Even for those leaders who manage to cling to their sanity, this lack of opportunities for cultural appreciation seems like a lost opportunity. Art and culture have the ability to cultivate well-rounded leaders and to improve the quality of the businesses they lead. The study of CEOs’ time echoes a view expressed by American novelist Ursula K Le Guin: ‘The daily routine of most adults is so heavy and artificial that we are closed off to much of the world. We have to do this in order to get our work done. I think one purpose of art is to get us out of those routines. When we hear music or poetry or stories, the world opens up again.’ This seems particularly true of the modern-day CEO.
What makes a great leader? Open-mindedness. Curiosity. The ability to communicate complex ideas with elegance. The vision to identify possibilities that others miss. These are qualities we should look for in our leaders. But they are qualities that a CEO racing against time is unlikely to cultivate. The median tenure for CEOs at S&P 500 companies is five years – it’s no wonder they work such relentless hours.
So what happens if you want to lead a business for more than five years? What if you see leadership as a marathon and not a sprint? Which role models should we seek to emulate?
Warren Buffett certainly presents an interesting case.
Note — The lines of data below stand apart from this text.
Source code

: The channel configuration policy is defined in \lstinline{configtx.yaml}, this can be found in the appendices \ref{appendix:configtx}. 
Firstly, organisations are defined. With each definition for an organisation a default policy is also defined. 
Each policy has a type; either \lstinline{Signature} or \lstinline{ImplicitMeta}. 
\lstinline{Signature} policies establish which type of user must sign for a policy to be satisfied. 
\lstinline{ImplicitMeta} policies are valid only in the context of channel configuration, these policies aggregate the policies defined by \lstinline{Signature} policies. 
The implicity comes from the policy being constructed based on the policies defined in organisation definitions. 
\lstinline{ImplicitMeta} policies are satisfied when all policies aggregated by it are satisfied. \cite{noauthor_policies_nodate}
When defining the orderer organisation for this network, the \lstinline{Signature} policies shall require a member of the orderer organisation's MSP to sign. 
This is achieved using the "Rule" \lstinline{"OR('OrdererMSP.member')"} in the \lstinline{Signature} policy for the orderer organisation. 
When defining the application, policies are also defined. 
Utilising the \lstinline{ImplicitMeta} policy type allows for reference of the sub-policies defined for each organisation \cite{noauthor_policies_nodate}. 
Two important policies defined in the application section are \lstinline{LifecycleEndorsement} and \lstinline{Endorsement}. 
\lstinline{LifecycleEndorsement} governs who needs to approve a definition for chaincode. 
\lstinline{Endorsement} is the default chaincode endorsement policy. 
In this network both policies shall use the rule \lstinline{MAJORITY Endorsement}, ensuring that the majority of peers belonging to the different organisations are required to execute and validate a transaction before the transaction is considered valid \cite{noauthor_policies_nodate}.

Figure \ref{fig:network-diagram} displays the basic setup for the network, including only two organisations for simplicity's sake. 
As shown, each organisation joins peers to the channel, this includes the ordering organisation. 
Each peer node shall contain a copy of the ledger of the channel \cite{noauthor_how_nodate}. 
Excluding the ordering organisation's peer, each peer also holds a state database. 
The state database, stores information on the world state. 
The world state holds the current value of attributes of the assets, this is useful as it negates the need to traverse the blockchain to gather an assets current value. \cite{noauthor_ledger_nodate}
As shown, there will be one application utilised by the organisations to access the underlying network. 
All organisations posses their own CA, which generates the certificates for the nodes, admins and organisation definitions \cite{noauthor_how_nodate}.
Admittedly, his day does get off to a pretty early start – he wakes at 6:45. But he doesn’t hit the gym or begin firing off emails to far-flung corners of his empire. Instead, he reads a few newspapers. On his way into work, he stops at McDonald’s, where his choice of breakfast is determined by how ‘prosperous’ he’s feeling that day (let’s be honest with ourselves here – it would be pretty terrific to get to a point in life where you can happily contemplate your degree of emotional prosperity before breakfast). Buffett goes to work because he wants to – not because he has to – and sometimes turns up after the markets have opened. When he’s at the office, he estimates he spends 80 per cent of his time reading – and recommends 500 pages a day. Some days he treats someone to lunch at McDonald’s. And then after he finishes work, he likes to relax by playing bridge or practising his ukulele. And he makes sure he gets a full eight hours’ sleep. By my estimation, Warren Buffett only spends about two or three hours a day on what most of us would call ‘actual work’, yet he’s run a huge and monstrously complex S&P 500 company for over half a century – and become immensely well-read in the process
Perhaps he followed the advice set out by Bertrand Russell in his essay on ‘How to Grow Old’: ‘Make your interests gradually wider and more impersonal, until bit by bit the walls of the ego recede, and your life becomes increasingly merged in the universal life.’ This seems like pretty decent guidance for anybody who wants to maintain a long and healthy working life into old age: the more experienced you get, the more important it becomes to acquire a broad range of interests. Doing so will give you perpetually new perspectives on work, more profound insights about the world and will make you far more positive role model for the next generation of workaholics.